| Exercise details |
A verbatim restatement of the data, free of pictures, is what you should output.

Dataset items
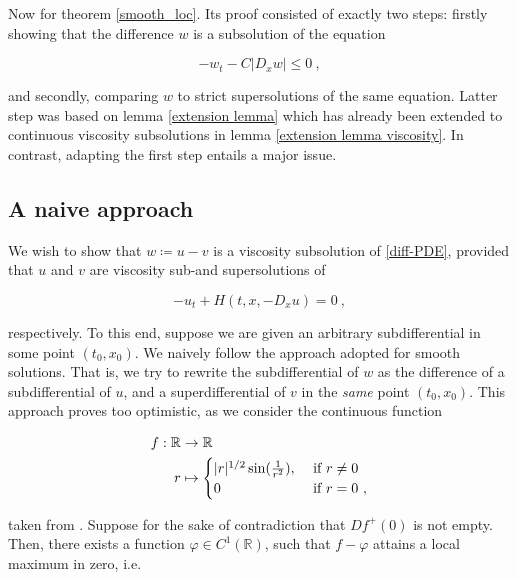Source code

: 	Now for theorem \ref{smooth_loc}. Its proof consisted of exactly two steps: firstly showing that the difference $ w $ is a subsolution of the equation
	
	\begin{equation*}
		-w_t - C \lvert D_x w \rvert \leq 0 \ ,
	\end{equation*}
	
	and secondly, comparing $ w $ to strict supersolutions of the same equation. Latter step was based on lemma \ref{extension lemma} which has already been extended to continuous viscosity subsolutions in lemma \ref{extension lemma viscosity}. In contrast, adapting the first step entails a major issue. 

	\subsection{A naive approach}
		\label{naive}
		
		We wish to show that $ w \coloneqq u - v $ is a viscosity subsolution of \eqref{diff-PDE}, provided that $ u $ and $ v $ are viscosity sub-and supersolutions of
		
		\begin{equation*}
				-u_t + H(t, x, -D_x u) = 0 \ ,
		\end{equation*}
		
		respectively. To this end, suppose we are given an arbitrary subdifferential in some point $ (t_0, x_0) $. We naively follow the approach adopted for smooth solutions. That is, we try to rewrite the subdifferential of $ w $ as the difference of a subdifferential of $ u $, and a superdifferential of $ v $ in the \emph{same} point $ (t_0, x_0) $. This approach proves too optimistic, as we consider the continuous function
		
		\begin{align*}
			f : \mathbb{R} &\to \mathbb{R} \\
			r &\mapsto \begin{cases}
			\lvert r \rvert^{1/2} \sin(\frac{1}{r^2}), &\hbox{ if } r \neq 0 \\
			0 &\hbox{ if } r = 0  \ ,
			\end{cases}
		\end{align*}
		
		taken from \cite[p.~32, exercise 1.5]{bardi2008optimal}. Suppose for the sake of contradiction that $ Df^{+}(0) $ is not empty. Then, there exists a function $ \varphi \in C^1(\mathbb{R}) $, such that $ f - \varphi $ attains a local maximum in zero, i.e.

| Worked solution |
Source code

: 	Now for theorem \ref{smooth_loc}. Its proof consisted of exactly two steps: firstly showing that the difference $ w $ is a subsolution of the equation
	
	\begin{equation*}
		-w_t - C \lvert D_x w \rvert \leq 0 \ ,
	\end{equation*}
	
	and secondly, comparing $ w $ to strict supersolutions of the same equation. Latter step was based on lemma \ref{extension lemma} which has already been extended to continuous viscosity subsolutions in lemma \ref{extension lemma viscosity}. In contrast, adapting the first step entails a major issue. 

	\subsection{A naive approach}
		\label{naive}
		
		We wish to show that $ w \coloneqq u - v $ is a viscosity subsolution of \eqref{diff-PDE}, provided that $ u $ and $ v $ are viscosity sub-and supersolutions of
		
		\begin{equation*}
				-u_t + H(t, x, -D_x u) = 0 \ ,
		\end{equation*}
		
		respectively. To this end, suppose we are given an arbitrary subdifferential in some point $ (t_0, x_0) $. We naively follow the approach adopted for smooth solutions. That is, we try to rewrite the subdifferential of $ w $ as the difference of a subdifferential of $ u $, and a superdifferential of $ v $ in the \emph{same} point $ (t_0, x_0) $. This approach proves too optimistic, as we consider the continuous function
		
		\begin{align*}
			f : \mathbb{R} &\to \mathbb{R} \\
			r &\mapsto \begin{cases}
			\lvert r \rvert^{1/2} \sin(\frac{1}{r^2}), &\hbox{ if } r \neq 0 \\
			0 &\hbox{ if } r = 0  \ ,
			\end{cases}
		\end{align*}
		
		taken from \cite[p.~32, exercise 1.5]{bardi2008optimal}. Suppose for the sake of contradiction that $ Df^{+}(0) $ is not empty. Then, there exists a function $ \varphi \in C^1(\mathbb{R}) $, such that $ f - \varphi $ attains a local maximum in zero, i.e.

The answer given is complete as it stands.